His dying words are that when he was asked by his son if he wanted anything was: "I want more love, more love to the Father, more love to the Son and more love to the Holy Spirit".

The headstone in the Melbourne General Cemetery reads:

Sacred to the memory of Robert Clark Morgan who died 23 September 1864, aged 66. He brought the first settlers to South Australia in the Duke of York in 1836 and was subsequently Commander of the London Missionary Ships Society's Camden and John Williams. His consecrated life made him a true Missionary and he was much beloved by the natives of the South Pacific. So he bringeth them into their desired heaven.

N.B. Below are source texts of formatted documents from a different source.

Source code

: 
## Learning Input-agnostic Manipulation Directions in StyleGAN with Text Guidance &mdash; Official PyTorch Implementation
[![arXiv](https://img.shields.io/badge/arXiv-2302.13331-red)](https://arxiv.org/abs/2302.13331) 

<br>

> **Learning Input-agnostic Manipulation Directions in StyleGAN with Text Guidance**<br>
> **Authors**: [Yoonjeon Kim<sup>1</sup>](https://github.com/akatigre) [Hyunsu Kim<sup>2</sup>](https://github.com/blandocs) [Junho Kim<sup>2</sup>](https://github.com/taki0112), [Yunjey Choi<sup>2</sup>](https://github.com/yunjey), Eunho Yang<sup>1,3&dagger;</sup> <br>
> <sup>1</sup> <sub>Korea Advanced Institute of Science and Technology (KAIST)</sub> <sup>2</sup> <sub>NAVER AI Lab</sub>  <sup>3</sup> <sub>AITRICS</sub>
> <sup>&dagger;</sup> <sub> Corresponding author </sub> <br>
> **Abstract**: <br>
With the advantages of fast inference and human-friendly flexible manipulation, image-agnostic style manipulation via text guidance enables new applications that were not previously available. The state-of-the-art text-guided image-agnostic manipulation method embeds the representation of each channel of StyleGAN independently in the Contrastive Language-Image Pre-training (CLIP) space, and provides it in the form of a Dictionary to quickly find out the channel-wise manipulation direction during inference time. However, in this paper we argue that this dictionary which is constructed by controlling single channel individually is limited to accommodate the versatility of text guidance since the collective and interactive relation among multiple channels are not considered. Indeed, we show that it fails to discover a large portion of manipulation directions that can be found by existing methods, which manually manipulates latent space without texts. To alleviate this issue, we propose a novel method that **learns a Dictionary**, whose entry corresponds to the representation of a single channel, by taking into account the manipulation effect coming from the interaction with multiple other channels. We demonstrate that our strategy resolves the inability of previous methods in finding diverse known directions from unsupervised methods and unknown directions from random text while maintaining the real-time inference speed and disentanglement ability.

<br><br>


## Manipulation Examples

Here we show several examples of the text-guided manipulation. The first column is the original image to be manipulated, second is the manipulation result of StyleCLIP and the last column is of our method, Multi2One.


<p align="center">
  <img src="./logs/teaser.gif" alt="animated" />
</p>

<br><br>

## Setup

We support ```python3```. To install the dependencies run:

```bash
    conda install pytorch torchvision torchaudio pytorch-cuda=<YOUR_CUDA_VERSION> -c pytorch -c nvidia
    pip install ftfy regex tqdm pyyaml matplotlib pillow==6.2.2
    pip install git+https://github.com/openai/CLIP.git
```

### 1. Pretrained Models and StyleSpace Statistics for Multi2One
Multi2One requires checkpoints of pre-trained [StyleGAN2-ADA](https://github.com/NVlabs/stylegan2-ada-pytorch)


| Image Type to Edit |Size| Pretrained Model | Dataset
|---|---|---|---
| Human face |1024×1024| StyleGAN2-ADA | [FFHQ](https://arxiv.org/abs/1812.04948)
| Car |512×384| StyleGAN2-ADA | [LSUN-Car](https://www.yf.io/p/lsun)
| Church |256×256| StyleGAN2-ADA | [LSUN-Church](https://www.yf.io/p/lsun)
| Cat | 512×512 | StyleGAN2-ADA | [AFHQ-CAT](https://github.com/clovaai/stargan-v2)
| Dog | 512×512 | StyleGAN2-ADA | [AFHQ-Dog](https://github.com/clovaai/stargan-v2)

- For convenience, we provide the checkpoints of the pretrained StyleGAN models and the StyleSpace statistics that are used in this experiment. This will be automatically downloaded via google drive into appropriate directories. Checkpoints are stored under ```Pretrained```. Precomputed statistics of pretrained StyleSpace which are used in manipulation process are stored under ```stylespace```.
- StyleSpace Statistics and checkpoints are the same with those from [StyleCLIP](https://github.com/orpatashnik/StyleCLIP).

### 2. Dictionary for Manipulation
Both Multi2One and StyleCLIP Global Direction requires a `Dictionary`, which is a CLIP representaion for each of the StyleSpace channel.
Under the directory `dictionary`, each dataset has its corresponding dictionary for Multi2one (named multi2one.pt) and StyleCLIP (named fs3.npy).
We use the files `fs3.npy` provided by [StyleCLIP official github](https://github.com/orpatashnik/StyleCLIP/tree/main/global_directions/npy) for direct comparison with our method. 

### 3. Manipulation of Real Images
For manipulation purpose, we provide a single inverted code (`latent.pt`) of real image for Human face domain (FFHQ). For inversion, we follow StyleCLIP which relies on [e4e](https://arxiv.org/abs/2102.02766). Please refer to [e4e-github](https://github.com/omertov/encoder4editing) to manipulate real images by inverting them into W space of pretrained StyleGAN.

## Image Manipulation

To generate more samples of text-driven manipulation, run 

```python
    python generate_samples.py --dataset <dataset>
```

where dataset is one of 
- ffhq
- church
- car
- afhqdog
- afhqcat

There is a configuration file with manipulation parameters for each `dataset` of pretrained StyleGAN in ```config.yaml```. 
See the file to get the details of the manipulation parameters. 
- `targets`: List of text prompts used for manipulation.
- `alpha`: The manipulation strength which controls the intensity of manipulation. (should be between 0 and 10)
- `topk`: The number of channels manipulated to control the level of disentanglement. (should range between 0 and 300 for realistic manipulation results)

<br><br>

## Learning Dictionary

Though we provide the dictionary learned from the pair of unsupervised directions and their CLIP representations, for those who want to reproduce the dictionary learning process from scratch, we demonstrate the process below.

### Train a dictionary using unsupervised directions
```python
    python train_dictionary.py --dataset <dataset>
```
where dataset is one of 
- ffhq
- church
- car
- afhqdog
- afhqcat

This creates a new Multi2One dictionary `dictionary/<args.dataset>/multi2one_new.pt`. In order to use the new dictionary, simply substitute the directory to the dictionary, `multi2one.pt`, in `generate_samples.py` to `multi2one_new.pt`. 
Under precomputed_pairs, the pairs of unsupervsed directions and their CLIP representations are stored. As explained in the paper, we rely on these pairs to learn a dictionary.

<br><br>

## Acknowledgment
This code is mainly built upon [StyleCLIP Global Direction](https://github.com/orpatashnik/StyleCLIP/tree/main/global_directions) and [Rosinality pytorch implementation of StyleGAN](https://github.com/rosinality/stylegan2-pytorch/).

And on the other side of the headstone –

Also of Mary his beloved wife who died 12 February 1866 aged 64 years, and their daughter Maria Clark who died 18 October 1843, aged 7 years. Precious the sight of the Lord is the death of His Saints

The Reverend A. W. Murray in his book, Forty Years Mission Work, said "I have known many eminent Christians during my not-short life, but I have never met a more lovable, a more Christian like man than was Captain Morgan"

On 12 February 1866, Mary Morgan (née Dorrington) his wife, died at Arthur Street.

On her death certificate it said she was born at Greenwich, Kent. Mary and her husband Captain Morgan are buried in the Melbourne General Cemetery with their son Robert Clark Morgan II and his wife Martha Jane (née Short).